If all is adjusted right and the belts are good do a compression check on the engine.
Also remember wet snow will not throw far at all even with a brand new snowblower.


----------



## IA Farm Boy (Jan 11, 2011)

I looked at the belt and put the auger in gear and it seemed real tight.


----------



## butchf (Dec 15, 2010)

How far does the belt sink into the pulley? It should be very close to the outside diameter of the pulley or even above it slightly. A worn belt may look good yet has been narrowed from wear.
I've seen this many times. Some folks will only check the diameter of the belt but they forget to check the width.
Belts are relatively inexpensive. If you compare your belt to a new one it will become rather obvious if it is worn. 
Hope this helps.


----------



## butchf (Dec 15, 2010)

Oh, adjusting the governor from factory setting is not a good idea unless you are very experienced.

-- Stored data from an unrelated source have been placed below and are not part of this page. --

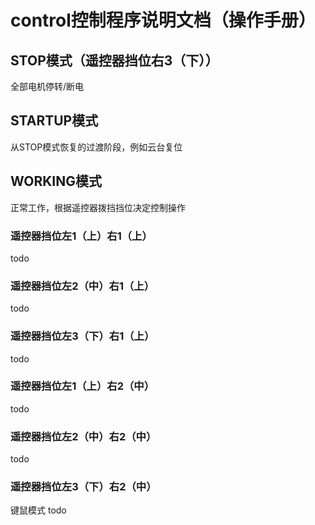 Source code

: # control控制程序说明文档（操作手册）

## STOP模式（遥控器挡位右3（下））

全部电机停转/断电

## STARTUP模式

从STOP模式恢复的过渡阶段，例如云台复位

## WORKING模式

正常工作，根据遥控器拨挡挡位决定控制操作

### **遥控器挡位左1（上）右1（上）**

todo

### **遥控器挡位左2（中）右1（上）**

todo

### **遥控器挡位左3（下）右1（上）**

todo

### **遥控器挡位左1（上）右2（中）**

todo

### **遥控器挡位左2（中）右2（中）**

todo

### **遥控器挡位左3（下）右2（中）**

键鼠模式 todo
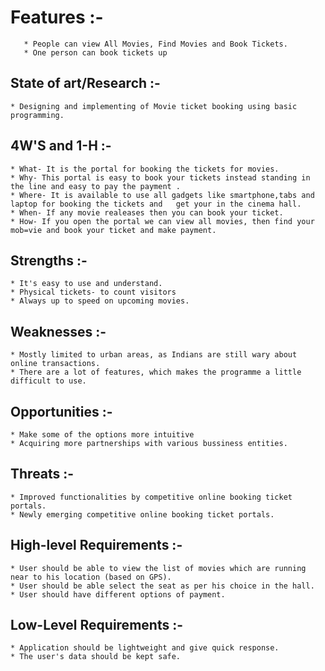 # Features :-
     
       * People can view All Movies, Find Movies and Book Tickets.
       * One person can book tickets up

## State of art/Research :-
     
    * Designing and implementing of Movie ticket booking using basic programming.

## 4W'S and 1-H :-
    
    * What- It is the portal for booking the tickets for movies.
    * Why- This portal is easy to book your tickets instead standing in the line and easy to pay the payment .
    * Where- It is available to use all gadgets like smartphone,tabs and laptop for booking the tickets and   get your in the cinema hall. 
    * When- If any movie realeases then you can book your ticket.
    * How- If you open the portal we can view all movies, then find your mob=vie and book your ticket and make payment. 

## Strengths :-

    * It's easy to use and understand.
    * Physical tickets- to count visitors
    * Always up to speed on upcoming movies.

## Weaknesses :-
    * Mostly limited to urban areas, as Indians are still wary about online transactions.
    * There are a lot of features, which makes the programme a little difficult to use.

## Opportunities :-
    * Make some of the options more intuitive
    * Acquiring more partnerships with various bussiness entities.

## Threats :- 
    * Improved functionalities by competitive online booking ticket portals.
    * Newly emerging competitive online booking ticket portals.

## High-level Requirements :-
    * User should be able to view the list of movies which are running near to his location (based on GPS).
    * User should be able select the seat as per his choice in the hall.
    * User should have different options of payment.

## Low-Level Requirements :-

    * Application should be lightweight and give quick response.
    * The user's data should be kept safe.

If you raise the RPM too high you can cause severe engine damage. Also can cause it to lose power under load if adjusted improperly. Hopefully you marked the original setting so you can return it to factory.
Did you use a spark tester? Grounding the plug will only indicate spark, but will not tell you if it is sufficient spark. You can make a spark tester from the old plug. Simply increase the gap to .167 and ground it. The spark should be able to bridge that gap.
Do you notice any change when using the choke?
Does the engine maintain RPM under load?
Are you using fresh fuel?
How fast is the impeller spinning? You should be able to feel air blowing out of the chute.
Is the chute exit adjustment horizontal? As you raise the chute exit it will throw snow farther.


----------



## IA Farm Boy (Jan 11, 2011)

Thank you everyone for the good advise. I blew some snow this morn and I think I've got the power problem solved. It took a little WD40 on the governor linkage. It's alot colder today and that made the snow blow a lot farther. Thank You All.


----------